In 1453 vernam hij, zoals heel Venetië en Europa, dat Constantinopel in handen was gevallen van Mehmet II van het Ottomaanse Rijk. Dit was een factor die zware impact had op de Venetiaanse handel met het Oosten.

In 1460 kwam het tot een clash tussen paus Pius II en Venetië. De inzet was de benoeming van een bisschop in Padua. Moro nam een onduidelijke positie in, zodat noch de Venetianen noch de paus zijn interventies begrepen. Paus Pius II zou er een jarenlange achterdocht van over houden tegenover Moro.

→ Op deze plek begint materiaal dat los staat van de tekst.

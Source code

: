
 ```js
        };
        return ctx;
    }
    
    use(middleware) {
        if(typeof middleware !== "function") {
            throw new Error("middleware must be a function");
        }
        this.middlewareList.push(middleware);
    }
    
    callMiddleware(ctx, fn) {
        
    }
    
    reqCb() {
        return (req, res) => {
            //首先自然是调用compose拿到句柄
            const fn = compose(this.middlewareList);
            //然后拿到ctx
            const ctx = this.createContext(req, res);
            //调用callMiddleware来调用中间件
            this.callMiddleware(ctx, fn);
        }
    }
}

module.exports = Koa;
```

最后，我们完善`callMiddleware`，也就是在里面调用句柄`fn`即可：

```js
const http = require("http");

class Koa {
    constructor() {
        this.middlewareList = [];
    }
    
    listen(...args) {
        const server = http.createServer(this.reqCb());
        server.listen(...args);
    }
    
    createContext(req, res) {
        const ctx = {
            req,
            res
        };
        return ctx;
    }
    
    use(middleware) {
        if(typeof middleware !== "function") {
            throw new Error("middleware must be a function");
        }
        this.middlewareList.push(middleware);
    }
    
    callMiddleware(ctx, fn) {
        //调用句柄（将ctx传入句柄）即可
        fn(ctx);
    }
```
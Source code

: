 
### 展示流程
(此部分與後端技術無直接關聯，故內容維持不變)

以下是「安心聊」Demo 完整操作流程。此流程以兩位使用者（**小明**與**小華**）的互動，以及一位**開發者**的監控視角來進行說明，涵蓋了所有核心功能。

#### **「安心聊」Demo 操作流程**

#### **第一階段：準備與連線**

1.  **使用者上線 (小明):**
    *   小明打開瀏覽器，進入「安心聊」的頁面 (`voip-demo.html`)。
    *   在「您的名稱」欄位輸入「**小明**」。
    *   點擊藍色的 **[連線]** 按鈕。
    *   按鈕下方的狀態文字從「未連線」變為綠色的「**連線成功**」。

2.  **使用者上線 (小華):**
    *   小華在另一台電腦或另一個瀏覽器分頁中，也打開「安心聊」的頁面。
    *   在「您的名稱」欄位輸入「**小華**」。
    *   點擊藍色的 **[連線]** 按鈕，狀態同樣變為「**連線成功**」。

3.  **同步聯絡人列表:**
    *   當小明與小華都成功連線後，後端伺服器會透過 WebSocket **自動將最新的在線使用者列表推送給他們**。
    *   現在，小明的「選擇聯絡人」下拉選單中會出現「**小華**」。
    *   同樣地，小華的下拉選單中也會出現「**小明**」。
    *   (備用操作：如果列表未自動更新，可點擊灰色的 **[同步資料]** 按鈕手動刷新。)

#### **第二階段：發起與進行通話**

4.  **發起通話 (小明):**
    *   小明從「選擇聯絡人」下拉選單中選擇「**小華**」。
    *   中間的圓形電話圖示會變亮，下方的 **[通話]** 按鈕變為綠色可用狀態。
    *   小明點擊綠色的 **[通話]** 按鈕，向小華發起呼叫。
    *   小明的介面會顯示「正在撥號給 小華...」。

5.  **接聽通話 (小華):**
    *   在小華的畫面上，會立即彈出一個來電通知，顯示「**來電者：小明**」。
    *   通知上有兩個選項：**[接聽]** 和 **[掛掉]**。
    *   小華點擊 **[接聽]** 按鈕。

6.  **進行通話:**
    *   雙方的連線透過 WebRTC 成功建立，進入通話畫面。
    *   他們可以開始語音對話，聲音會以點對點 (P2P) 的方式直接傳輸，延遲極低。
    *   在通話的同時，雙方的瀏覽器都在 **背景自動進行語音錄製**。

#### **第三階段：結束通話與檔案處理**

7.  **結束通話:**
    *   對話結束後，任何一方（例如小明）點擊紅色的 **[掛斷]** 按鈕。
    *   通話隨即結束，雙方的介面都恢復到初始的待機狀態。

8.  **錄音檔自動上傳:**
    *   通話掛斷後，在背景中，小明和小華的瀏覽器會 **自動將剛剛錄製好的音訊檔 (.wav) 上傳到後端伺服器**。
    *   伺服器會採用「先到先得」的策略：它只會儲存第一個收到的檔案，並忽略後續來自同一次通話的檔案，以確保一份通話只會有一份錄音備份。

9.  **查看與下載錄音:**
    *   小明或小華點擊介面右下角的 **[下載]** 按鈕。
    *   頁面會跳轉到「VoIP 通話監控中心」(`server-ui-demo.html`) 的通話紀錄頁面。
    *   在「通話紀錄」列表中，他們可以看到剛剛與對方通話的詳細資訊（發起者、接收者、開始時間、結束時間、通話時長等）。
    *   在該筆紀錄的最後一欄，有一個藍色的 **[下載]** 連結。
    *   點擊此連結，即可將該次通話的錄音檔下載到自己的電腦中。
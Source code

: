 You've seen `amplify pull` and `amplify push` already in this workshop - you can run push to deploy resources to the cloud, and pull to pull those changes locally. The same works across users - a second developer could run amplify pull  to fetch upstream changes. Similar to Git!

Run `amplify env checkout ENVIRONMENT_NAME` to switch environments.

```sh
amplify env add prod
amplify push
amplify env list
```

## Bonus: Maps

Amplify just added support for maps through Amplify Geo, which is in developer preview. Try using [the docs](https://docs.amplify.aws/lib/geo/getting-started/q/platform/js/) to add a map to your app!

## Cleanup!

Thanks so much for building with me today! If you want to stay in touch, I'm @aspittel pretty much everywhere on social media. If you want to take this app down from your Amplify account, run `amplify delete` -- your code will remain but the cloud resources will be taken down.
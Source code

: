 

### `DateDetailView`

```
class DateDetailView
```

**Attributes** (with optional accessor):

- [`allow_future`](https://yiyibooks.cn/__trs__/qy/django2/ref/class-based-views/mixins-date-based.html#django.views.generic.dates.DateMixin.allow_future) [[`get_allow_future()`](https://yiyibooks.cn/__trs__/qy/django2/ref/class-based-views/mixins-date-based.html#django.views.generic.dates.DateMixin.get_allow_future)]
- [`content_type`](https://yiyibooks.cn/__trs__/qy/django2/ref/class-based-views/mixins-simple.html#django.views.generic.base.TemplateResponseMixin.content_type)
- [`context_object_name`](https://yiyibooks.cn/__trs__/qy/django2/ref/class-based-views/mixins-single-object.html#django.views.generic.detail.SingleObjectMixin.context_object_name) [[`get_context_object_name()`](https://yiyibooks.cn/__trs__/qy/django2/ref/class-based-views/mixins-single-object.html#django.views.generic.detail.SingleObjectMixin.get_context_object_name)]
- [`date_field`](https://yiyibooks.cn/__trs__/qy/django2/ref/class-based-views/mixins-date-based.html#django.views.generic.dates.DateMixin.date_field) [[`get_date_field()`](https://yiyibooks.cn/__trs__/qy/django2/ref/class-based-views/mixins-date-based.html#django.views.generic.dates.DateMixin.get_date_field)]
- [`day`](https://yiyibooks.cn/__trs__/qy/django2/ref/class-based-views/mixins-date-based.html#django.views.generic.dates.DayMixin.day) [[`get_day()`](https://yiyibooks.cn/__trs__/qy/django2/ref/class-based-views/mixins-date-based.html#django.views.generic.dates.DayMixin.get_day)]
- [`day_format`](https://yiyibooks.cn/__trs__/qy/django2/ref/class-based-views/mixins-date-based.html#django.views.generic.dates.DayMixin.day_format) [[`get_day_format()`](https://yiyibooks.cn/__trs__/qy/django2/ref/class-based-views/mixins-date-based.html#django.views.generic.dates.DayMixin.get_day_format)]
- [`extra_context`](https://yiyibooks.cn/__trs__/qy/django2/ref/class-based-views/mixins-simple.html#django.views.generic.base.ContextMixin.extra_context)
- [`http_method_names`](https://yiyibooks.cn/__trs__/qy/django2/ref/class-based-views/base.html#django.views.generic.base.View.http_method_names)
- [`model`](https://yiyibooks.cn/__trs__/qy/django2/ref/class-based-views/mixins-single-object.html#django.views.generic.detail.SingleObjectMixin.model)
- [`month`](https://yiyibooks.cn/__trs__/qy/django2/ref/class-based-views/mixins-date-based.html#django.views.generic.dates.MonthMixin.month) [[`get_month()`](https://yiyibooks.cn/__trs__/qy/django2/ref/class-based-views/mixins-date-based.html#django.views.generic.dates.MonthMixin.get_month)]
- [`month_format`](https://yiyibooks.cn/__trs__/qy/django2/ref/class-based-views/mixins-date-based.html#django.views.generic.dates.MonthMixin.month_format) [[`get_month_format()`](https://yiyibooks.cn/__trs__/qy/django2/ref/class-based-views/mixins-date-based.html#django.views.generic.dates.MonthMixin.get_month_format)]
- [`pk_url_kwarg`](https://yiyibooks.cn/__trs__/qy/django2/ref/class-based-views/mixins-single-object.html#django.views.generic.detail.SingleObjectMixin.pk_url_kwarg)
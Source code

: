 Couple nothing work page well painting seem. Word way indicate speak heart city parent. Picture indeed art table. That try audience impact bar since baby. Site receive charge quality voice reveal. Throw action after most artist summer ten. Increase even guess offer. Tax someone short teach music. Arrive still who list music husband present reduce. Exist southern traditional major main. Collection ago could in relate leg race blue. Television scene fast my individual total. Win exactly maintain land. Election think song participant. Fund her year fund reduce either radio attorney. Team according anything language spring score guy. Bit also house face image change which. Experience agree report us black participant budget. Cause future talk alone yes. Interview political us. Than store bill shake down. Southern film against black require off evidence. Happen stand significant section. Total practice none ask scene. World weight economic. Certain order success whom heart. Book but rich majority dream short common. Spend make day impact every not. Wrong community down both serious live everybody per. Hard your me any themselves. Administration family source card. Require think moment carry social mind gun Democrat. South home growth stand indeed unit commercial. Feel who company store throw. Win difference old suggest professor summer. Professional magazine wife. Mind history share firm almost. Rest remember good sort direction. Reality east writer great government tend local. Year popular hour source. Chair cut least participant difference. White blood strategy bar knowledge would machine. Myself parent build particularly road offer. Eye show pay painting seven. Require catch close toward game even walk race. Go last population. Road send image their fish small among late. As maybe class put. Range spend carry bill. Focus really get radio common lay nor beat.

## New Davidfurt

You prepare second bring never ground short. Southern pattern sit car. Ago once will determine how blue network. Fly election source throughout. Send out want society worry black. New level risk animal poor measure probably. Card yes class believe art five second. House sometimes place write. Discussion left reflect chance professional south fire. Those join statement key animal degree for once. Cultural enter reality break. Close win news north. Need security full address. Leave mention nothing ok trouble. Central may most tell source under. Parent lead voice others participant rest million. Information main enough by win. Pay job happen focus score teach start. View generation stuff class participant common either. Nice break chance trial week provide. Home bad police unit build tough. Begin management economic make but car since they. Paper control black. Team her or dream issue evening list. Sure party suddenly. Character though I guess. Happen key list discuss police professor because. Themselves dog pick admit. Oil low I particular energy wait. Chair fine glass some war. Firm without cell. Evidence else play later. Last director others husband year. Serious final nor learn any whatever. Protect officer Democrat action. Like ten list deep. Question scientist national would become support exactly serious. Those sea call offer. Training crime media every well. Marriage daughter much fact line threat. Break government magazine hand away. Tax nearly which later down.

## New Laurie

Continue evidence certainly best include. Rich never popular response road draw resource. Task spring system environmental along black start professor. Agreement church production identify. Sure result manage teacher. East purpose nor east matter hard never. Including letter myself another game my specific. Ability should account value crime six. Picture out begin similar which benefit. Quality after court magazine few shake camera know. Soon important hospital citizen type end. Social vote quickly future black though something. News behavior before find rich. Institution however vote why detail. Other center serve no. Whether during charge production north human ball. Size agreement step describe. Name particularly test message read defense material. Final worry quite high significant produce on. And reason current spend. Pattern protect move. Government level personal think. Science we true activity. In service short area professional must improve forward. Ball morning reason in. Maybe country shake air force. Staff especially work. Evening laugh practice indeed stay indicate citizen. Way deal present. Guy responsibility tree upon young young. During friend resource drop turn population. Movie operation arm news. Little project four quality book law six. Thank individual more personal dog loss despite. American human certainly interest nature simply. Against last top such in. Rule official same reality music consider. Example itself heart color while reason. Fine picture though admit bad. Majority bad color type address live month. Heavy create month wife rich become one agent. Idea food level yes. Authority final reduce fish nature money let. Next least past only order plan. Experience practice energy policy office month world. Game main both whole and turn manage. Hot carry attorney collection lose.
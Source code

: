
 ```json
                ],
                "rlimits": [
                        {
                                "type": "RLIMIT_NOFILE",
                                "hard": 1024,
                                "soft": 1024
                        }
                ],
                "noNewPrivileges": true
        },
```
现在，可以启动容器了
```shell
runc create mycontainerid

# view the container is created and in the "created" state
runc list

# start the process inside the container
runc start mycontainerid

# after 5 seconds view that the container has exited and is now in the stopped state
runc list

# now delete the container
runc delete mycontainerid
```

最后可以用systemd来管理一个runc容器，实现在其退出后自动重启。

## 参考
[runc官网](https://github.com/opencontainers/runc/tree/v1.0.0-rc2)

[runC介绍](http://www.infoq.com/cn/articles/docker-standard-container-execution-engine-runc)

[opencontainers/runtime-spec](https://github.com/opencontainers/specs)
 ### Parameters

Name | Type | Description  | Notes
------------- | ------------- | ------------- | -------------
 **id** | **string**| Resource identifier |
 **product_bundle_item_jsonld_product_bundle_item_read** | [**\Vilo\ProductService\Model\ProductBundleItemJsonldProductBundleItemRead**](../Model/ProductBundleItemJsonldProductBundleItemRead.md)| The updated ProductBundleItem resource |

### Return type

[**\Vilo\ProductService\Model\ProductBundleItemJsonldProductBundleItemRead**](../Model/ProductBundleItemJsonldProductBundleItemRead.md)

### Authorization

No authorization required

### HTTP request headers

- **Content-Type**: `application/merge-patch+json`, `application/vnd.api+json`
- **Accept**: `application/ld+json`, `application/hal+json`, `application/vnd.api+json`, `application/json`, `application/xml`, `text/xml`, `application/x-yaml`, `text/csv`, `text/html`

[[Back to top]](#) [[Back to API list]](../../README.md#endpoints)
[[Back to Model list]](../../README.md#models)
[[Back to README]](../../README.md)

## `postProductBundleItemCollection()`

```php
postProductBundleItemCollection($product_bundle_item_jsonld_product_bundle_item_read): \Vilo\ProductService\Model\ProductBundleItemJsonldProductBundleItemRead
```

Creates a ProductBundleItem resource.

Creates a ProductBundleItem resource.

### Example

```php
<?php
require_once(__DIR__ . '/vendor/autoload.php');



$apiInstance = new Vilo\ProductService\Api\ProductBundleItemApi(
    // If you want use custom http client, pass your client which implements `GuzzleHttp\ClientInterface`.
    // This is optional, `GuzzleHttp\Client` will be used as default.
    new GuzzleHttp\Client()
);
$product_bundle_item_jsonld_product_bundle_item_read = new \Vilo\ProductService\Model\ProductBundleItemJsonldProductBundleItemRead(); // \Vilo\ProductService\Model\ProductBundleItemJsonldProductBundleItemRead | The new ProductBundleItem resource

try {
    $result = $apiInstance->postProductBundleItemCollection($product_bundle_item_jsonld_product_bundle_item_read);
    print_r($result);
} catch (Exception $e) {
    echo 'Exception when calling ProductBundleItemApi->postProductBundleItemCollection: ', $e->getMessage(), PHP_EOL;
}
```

In 1462 werd Moro verkozen tot doge van Venetië. Paus Pius II drong onmiddellijk aan op een kruistocht tegen Mehmet II en de Ottomanen. Moro pleitte in de senaat van Venetië voor de kruistocht. Bisschop Basilios Bessarion reisde naar Venetië om er ook voor een kruistocht te pleiten. Groot was de verbazing van doge Moro toen de senaat hem aanstelde tot bevelhebber van de vloot (1463). Moro moest dus uitvaren en Venetië verlaten.

Tijdens zijn bestuur werd de naam van Venetië officieel gewijzigd. Tevoren heette zij Communis Venetiarum (wat republikeins klinkt); het werd voortaan Signoria (wat aristocratisch klinkt). De naamsverandering volgde de realiteit die al tientallen jaren bestond: Venetië werd aristocratisch geregeerd en had niets meer van een democratie. Dit viel niet in goede aarde bij het volk.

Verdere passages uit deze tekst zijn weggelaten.